COM6115 Text Processing

Summary This module introduces fundamental concepts and ideas in natural language text processing, covers techniques for handling text corpora, and examines representative systems that require the automated processing of large volumes of text. The module focuses on modern quantitative techniques for text analysis and explores important models for representing and acquiring information from texts.
Session Autumn 2024/25
Credits 15
Assessment
  • Assignment [LOs 1 & 3]
  • Formal examination [LOs 2 & 3]
Lecturer(s) Dr Carolina Scarton & Ms Varvara Papazoglou
Resources
Aims
  • to develop an understanding of the fundamentals of text processing;
  • to acquire familiarity with techniques for handling text corpora;
  • to develop an understanding of the basic problems and principles underlying text processing applications.

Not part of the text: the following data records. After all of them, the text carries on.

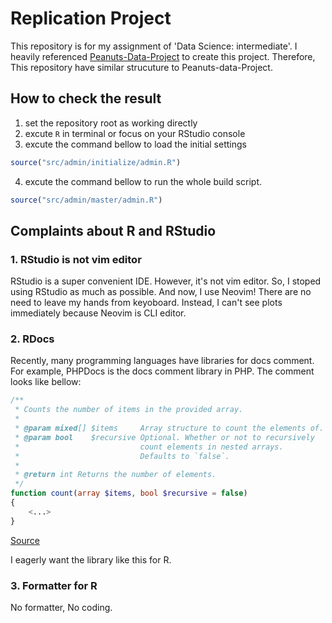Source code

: # Replication Project

This repository is for my assignment of 'Data Science: intermediate'. I heavily referenced [Peanuts-Data-Project](https://github.com/Chishio318/Peanuts-Data-Project) to create this project. Therefore, This repository have similar strucuture to Peanuts-data-Project.

## How to check the result

1. set the repository root as working directly
2. excute `R` in terminal or focus on your RStudio console
3. excute the command bellow to load the initial settings

```R
source("src/admin/initialize/admin.R")
```

4. excute the command bellow to run the whole build script.

```R
source("src/admin/master/admin.R")
```

## Complaints about R and RStudio

### 1. RStudio is not vim editor

RStudio is a super convenient IDE. However, it's not vim editor.
So, I stoped using RStudio as much as possible. And now, I use Neovim!
There are no need to leave my hands from keyoboard. Instead, I can't see plots immediately because Neovim is CLI editor.

### 2. RDocs

Recently, many programming languages have libraries for docs comment. For example, PHPDocs is the docs comment library in PHP.
The comment looks like bellow:

```php
/**
 * Counts the number of items in the provided array.
 *
 * @param mixed[] $items     Array structure to count the elements of.
 * @param bool    $recursive Optional. Whether or not to recursively
 *                           count elements in nested arrays.
 *                           Defaults to `false`.
 *
 * @return int Returns the number of elements.
 */
function count(array $items, bool $recursive = false)
{
    <...>
}
```

[Source](https://docs.phpdoc.org/3.0/guide/references/phpdoc/tags/param.html#param)

I eagerly want the library like this for R.

### 3. Formatter for R

No formatter, No coding.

Learning Outcomes  By the end of this unit, a candidate should be able to:
  1. code in a programming language well-suited to text handling
  2. identify and explain key techniques that are relevant to performing a number of text processing tasks
  3. implement systems able to analyse large volumes of textual data, and to perform basic, and in selected cases, more advanced text processing tasks
Content
  • Programming for text processing
  • Linguistic background
  • Text processing topics, such as:
    • Information retrieval
    • Natural language generation
    • Information Extraction
    • Sentiment analysis
Restrictions  Optional modules within the department have limited capacity. We will always try to accommodate all students but cannot guarantee a place. 
Teaching Method
  • Weekly lectures and lab sessions. 
Feedback Students can discuss their lab exercise code during lab sessions. They will receive feedback comments on their marked assignment work later on in the term (prior to the exam).